Every time a new site goes live, everyone involved in its development thinks ‘Phew!’
Most websites are bigger project than you imagine, both for the person/team building it, and nearly always for the person who wants it built.
So once that effort is complete and the site is live, it’s only normal to want to put your feet up and wait for the money to roll in!
But that is not usually how it works!
You see, what I’ve come to realise is that actually, the launch of a site, while marking the end of one particular milestone, is actually just the beginning of the next.
And the next milestone, usually that of building a business or personal brand off the back of the new site, is a far bigger and ongoing one than that of the site launch itself, although you can’t do that job properly unless you have the right website.
So what normally happens is this.
A site goes live (normally fairly quietly) and it is the tested and tested. Over the following weeks, final fixes and tweaks are done, and any glitches ironed out. Then the site owner starts feeling ready to start shouting a bit louder about their site and easing it more purposefully towards their customers.
Most new websites get a flurry of attention in the beginning, as friends, family and existing clients visit them.

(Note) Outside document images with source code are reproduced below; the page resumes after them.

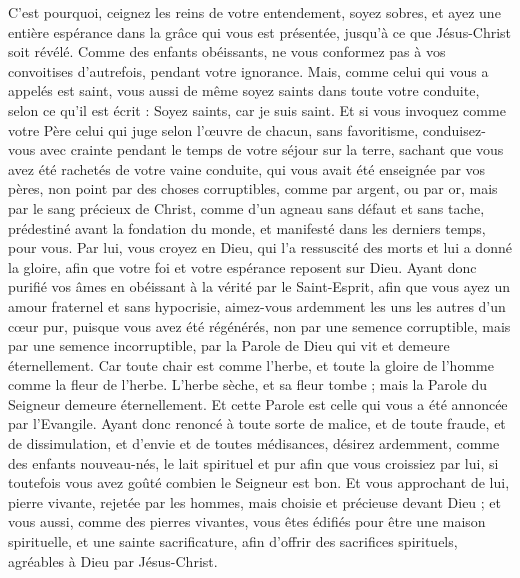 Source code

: \begin{multicols}{2}
C'est pourquoi, ceignez les reins de votre entendement, soyez sobres, et ayez une entière espérance dans la grâce qui vous est présentée, jusqu'à ce que Jésus-Christ soit révélé.
Comme des enfants obéissants, ne vous conformez pas à vos convoitises d'autrefois, pendant votre ignorance. 
Mais, comme celui qui vous a appelés est saint, vous aussi de même soyez saints dans toute votre conduite,
selon ce qu'il est écrit : Soyez saints, car je suis saint.
Et si vous invoquez comme votre Père celui qui juge selon l'œuvre de chacun, sans favoritisme, conduisez-vous avec crainte pendant le temps de votre séjour sur la terre,
sachant que vous avez été rachetés de votre vaine conduite, qui vous avait été enseignée par vos pères, non point par des choses corruptibles, comme par argent, ou par or,
mais par le sang précieux de Christ, comme d'un agneau sans défaut et sans tache,
prédestiné avant la fondation du monde, et manifesté dans les derniers temps, pour vous.
Par lui, vous croyez en Dieu, qui l'a ressuscité des morts et lui a donné la gloire, afin que votre foi et votre espérance reposent sur Dieu.
Ayant donc purifié vos âmes en obéissant à la vérité par le Saint-Esprit, afin que vous ayez un amour fraternel et sans hypocrisie, aimez-vous ardemment les uns les autres d'un cœur pur,
puisque vous avez été régénérés, non par une semence corruptible, mais par une semence incorruptible, par la Parole de Dieu qui vit et demeure éternellement.
Car toute chair est comme l'herbe, et toute la gloire de l'homme comme la fleur de l'herbe. L'herbe sèche, et sa fleur tombe ;
mais la Parole du Seigneur demeure éternellement. Et cette Parole est celle qui vous a été annoncée par l'Evangile.
\VerseOne{}Ayant donc renoncé à toute sorte de malice, et de toute fraude, et de dissimulation, et d'envie et de toutes médisances,
désirez ardemment, comme des enfants nouveau-nés, le lait spirituel et pur afin que vous croissiez par lui,
si toutefois vous avez goûté combien le Seigneur est bon.
Et vous approchant de lui, pierre vivante, rejetée par les hommes, mais choisie et précieuse devant Dieu ;
 et vous aussi, comme des pierres vivantes, vous êtes édifiés pour être une maison spirituelle, et une sainte sacrificature, afin d'offrir des sacrifices spirituels, agréables à Dieu par Jésus-Christ. 

\end{multicols}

Then traffic start to die down and without effort, may never go up again.
Your website is your shop front, your window to the world.
But without a promotion strategy and usually an ongoing, never ending one that comprises content marketing, SEO, social media, mainstream media and often paid advertising too, noone (or not enough people) will know about it as they will be too busy visiting the sites and engaging with those brands and people who are working on promotion.
Sometimes I wonder about the world we live in!
Google and the giant social media platforms have transformed our lives so that we all have to be all over ‘stuff’ such as content creation (on websites and in social media) and interacting all the time!
All I can say is that the results of playing that game are clear. If you master it, you’re visible, your site gets traffic, your business has an opportunity to grow at least in terms of using the internet to bring in new clients.
If you don’t, well, things are a lot harder and you don’t have the benefit of using the internet to drive leads and opportunity.
So, think of your website strategy like walking from Lands End to John O’Groats.
And see if you can guess at which town, the website launches?
I’d put it at Exeter. It takes effort to walk from Lands End to Exeter right. That is not without effort and stress! But you’re not at John O’Groats just because you walked to Exeter.
So the launch of a site takes you from Lands End to Exeter. The promotion sees you reach John O’Groats.